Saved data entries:
━━━━━━━━━━━━━━━━━━━━
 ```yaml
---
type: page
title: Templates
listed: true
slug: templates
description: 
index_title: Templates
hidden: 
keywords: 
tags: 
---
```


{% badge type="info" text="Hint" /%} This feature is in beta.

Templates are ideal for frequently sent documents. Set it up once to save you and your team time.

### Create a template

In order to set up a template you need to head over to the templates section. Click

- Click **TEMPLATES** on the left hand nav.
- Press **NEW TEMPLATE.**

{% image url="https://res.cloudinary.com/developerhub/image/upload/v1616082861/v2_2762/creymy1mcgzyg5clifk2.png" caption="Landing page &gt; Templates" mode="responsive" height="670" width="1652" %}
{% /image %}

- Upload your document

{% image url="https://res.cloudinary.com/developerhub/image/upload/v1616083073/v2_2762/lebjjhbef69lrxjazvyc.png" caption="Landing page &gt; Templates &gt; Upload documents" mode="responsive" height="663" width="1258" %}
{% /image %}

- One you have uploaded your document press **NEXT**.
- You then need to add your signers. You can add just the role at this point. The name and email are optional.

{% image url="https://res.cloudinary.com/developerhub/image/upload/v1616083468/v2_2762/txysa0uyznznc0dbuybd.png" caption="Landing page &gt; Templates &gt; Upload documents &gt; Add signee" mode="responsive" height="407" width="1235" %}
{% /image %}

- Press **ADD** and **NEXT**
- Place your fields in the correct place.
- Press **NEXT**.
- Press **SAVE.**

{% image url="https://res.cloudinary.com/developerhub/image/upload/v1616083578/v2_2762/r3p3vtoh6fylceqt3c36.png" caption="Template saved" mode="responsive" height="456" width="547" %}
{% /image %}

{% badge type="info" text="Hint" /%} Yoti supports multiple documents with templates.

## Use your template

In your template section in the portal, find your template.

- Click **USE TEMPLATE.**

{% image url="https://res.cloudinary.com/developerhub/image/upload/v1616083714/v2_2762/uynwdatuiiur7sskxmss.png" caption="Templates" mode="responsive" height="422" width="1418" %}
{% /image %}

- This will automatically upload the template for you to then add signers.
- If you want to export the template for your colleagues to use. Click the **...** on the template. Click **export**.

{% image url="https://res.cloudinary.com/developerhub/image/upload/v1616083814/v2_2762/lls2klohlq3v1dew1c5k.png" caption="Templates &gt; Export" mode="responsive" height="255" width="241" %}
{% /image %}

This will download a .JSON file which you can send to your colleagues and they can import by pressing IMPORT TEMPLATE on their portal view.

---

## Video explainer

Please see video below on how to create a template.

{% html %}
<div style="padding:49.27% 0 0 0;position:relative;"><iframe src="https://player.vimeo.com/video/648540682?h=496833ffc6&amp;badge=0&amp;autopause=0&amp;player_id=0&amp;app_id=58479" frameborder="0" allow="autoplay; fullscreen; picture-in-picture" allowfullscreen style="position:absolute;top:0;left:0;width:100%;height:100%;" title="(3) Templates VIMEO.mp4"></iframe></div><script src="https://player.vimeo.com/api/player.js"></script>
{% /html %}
━━━━━━━━━━━━━━━━━━━━
Where the line with "- Upload your document" ends, your copy should end too; please return exactly the lines from the first line of the data through it.

▶ **Response to this task**:
 ```yaml
---
type: page
title: Templates
listed: true
slug: templates
description: 
index_title: Templates
hidden: 
keywords: 
tags: 
---
```


{% badge type="info" text="Hint" /%} This feature is in beta.

Templates are ideal for frequently sent documents. Set it up once to save you and your team time.

### Create a template

In order to set up a template you need to head over to the templates section. Click

- Click **TEMPLATES** on the left hand nav.
- Press **NEW TEMPLATE.**

{% image url="https://res.cloudinary.com/developerhub/image/upload/v1616082861/v2_2762/creymy1mcgzyg5clifk2.png" caption="Landing page &gt; Templates" mode="responsive" height="670" width="1652" %}
{% /image %}

- Upload your document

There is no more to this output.